14th November 2003 permanent link

Brian Micklethwait has been reading Yehudi Menuhin’s memoirs, and talks about Menuhin’s experiences with his first violin teacher. Some of what he says reminded me of Pattabhi Joi's teaching approach, as I said in Brian’s comment section:

This is very interesting. I study yoga (as Menuhin also did) and the yoga master I studied with in India - who has been practicing for 75 years and teaching for over 60, and is now one of the best known and most senior teachers in the world - has exactly the kind of minimalist approach Menuhin describes in his violin teacher. He doesn't care in the slightest what students' practices look like. He teaches mainly by touch - helping students into positions they never thought they could get themselves into, so that they then experience what it's like to be there and have their perceptions of what they are capable of altered.

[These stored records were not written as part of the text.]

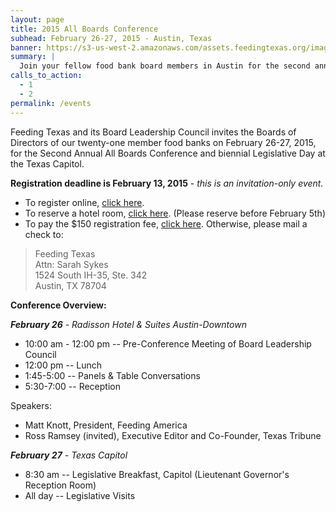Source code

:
 ```yaml
---
layout: page
title: 2015 All Boards Conference
subhead: February 26-27, 2015 - Austin, Texas
banner: https://s3-us-west-2.amazonaws.com/assets.feedingtexas.org/images/banners/banner-02.jpg
summary: |
  Join your fellow food bank board members in Austin for the second annual All Boards Conference and biennial Legislative Day at the Texas Capitol. (Invite Only Event)
calls_to_action:
  - 1
  - 2
permalink: /events
---
```

Feeding Texas and its Board Leadership Council invites the Boards of Directors of our twenty-one member food banks on February 26-27, 2015, for the Second Annual All Boards Conference and biennial Legislative Day at the Texas Capitol.

**Registration deadline is February 13, 2015** - *this is an invitation-only event.* 

* To register online, [click here](http://bit.ly/ABC-registration). 
* To reserve a hotel room, [click here](https://resweb.passkey.com/go/FeedingTexas). (Please reserve before February 5th)
* To pay the $150 registration fee, [click here](https://www.paypal.com/cgi-bin/webscr?cmd=_s-xclick&hosted_button_id=UZ4MUEBLNNFG8). Otherwise, please mail a check to:   

> Feeding Texas   
> Attn: Sarah Sykes   
> 1524 South IH-35, Ste. 342   
> Austin, TX 78704

**Conference Overview:** 

*__February 26__ - Radisson Hotel & Suites Austin-Downtown* 

* 10:00 am - 12:00 pm -- Pre-Conference Meeting of Board Leadership Council
* 12:00 pm -- Lunch
* 1:45-5:00 -- Panels & Table Conversations
* 5:30-7:00 -- Reception

Speakers:   

* Matt Knott, President, Feeding America
* Ross Ramsey (invited), Executive Editor and Co-Founder, Texas Tribune

*__February 27__ - Texas Capitol*

* 8:30 am -- Legislative Breakfast, Capitol (Lieutenant Governor's Reception Room)
* All day -- Legislative Visits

Outside of class he does - sometimes, when he feels like it - issue long philosophical lectures in a very endearing but not easy to follow mix of idiosyncratic English and fluent sanskrit - but in class it's all short, sharp commands/reminders - "breathe!", "straight arms", "your heel to your navel!". As to why the arms need to be straight, or the heel at the navel - he doesn't bother explaining, just says you should do your practice diligently every day and "all is coming". If you're willing to put the effort in, it will all make sense eventually; and if you're not, what good was a verbal explanation going to do you anyway?